YOUR ASSIGNMENT:
Narrow the data below down to the lines containing "éteint".
══ DATA FOR REVIEW
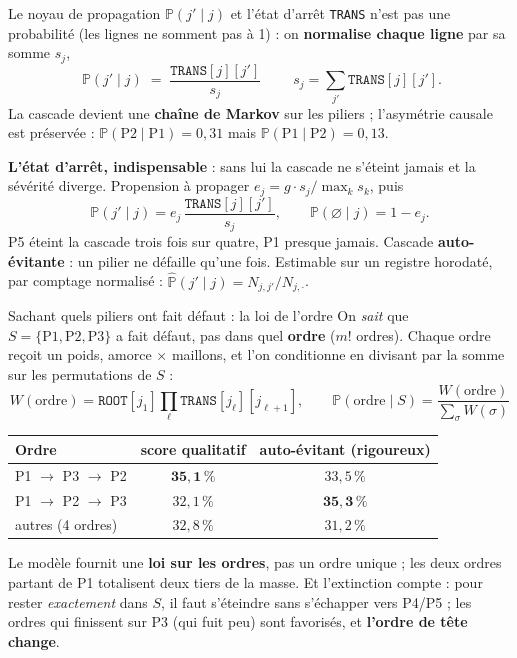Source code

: \documentclass[11pt]{beamer}
\begin{document}
\begin{frame}{Le noyau de propagation $\mathbb{P}(j' \mid j)$ et l'état d'arrêt}
\texttt{TRANS} n'est pas une probabilité (les lignes ne somment pas à 1) : on
\textbf{normalise chaque ligne} par sa somme $s_j$,
\[
\boxed{\;\mathbb{P}(j' \mid j) \;=\; \frac{\texttt{TRANS}[j][j']}{s_j}\;}
\qquad s_j = \textstyle\sum_{j'} \texttt{TRANS}[j][j'].
\]
La cascade devient une \textbf{chaîne de Markov} sur les piliers ; l'asymétrie causale
est préservée : $\mathbb{P}(\text{P2} \mid \text{P1}) = 0{,}31$ mais
$\mathbb{P}(\text{P1} \mid \text{P2}) = 0{,}13$.
\medskip

\textbf{L'état d'arrêt, indispensable} : sans lui la cascade ne s'éteint jamais et la
sévérité diverge. Propension à propager $e_j = g \cdot s_j / \max_k s_k$, puis
\[
\mathbb{P}(j' \mid j) = e_j\,\frac{\texttt{TRANS}[j][j']}{s_j},
\qquad
\mathbb{P}(\varnothing \mid j) = 1 - e_j .
\]
P5 éteint la cascade trois fois sur quatre, P1 presque jamais. Cascade
\textbf{auto-évitante} : un pilier ne défaille qu'une fois. Estimable sur un registre
horodaté, par comptage normalisé : $\widehat{\mathbb{P}}(j' \mid j) = N_{j,j'} / N_{j,\cdot}$.
\end{frame}

\begin{frame}{Sachant quels piliers ont fait défaut : la loi de l'ordre}
On \emph{sait} que $S = \{\text{P1}, \text{P2}, \text{P3}\}$ a fait défaut, pas dans quel
\textbf{ordre} ($m!$ ordres). Chaque ordre reçoit un poids, amorce $\times$ maillons, et
l'on conditionne en divisant par la somme sur les permutations de $S$ :
\[
W(\text{ordre}) = \texttt{ROOT}[j_1] \textstyle\prod_{\ell} \texttt{TRANS}[j_\ell][j_{\ell+1}],
\qquad
\mathbb{P}(\text{ordre} \mid S) = \frac{W(\text{ordre})}{\sum_{\sigma} W(\sigma)}
\]
\begin{center}\footnotesize
\renewcommand{\arraystretch}{1.1}
\begin{tabular}{@{}lcc@{}}
\toprule
Ordre & score qualitatif & auto-évitant (rigoureux) \\
\midrule
P1 $\to$ P3 $\to$ P2 & $\mathbf{35{,}1\,\%}$ & $33{,}5\,\%$ \\
P1 $\to$ P2 $\to$ P3 & $32{,}1\,\%$ & $\mathbf{35{,}3\,\%}$ \\
autres (4 ordres)    & $32{,}8\,\%$ & $31{,}2\,\%$ \\
\bottomrule
\end{tabular}
\end{center}
\medskip
Le modèle fournit une \textbf{loi sur les ordres}, pas un ordre unique ; les deux ordres
partant de P1 totalisent deux tiers de la masse. Et l'extinction compte : pour rester
\emph{exactement} dans $S$, il faut s'éteindre sans s'échapper vers P4/P5 ; les ordres
qui finissent sur P3 (qui fuit peu) sont favorisés, et \textbf{l'ordre de tête change}.
\end{frame}
\end{document}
════
OUTPUT FOR THIS EXERCISE:
\textbf{L'état d'arrêt, indispensable} : sans lui la cascade ne s'éteint jamais et la
P5 éteint la cascade trois fois sur quatre, P1 presque jamais. Cascade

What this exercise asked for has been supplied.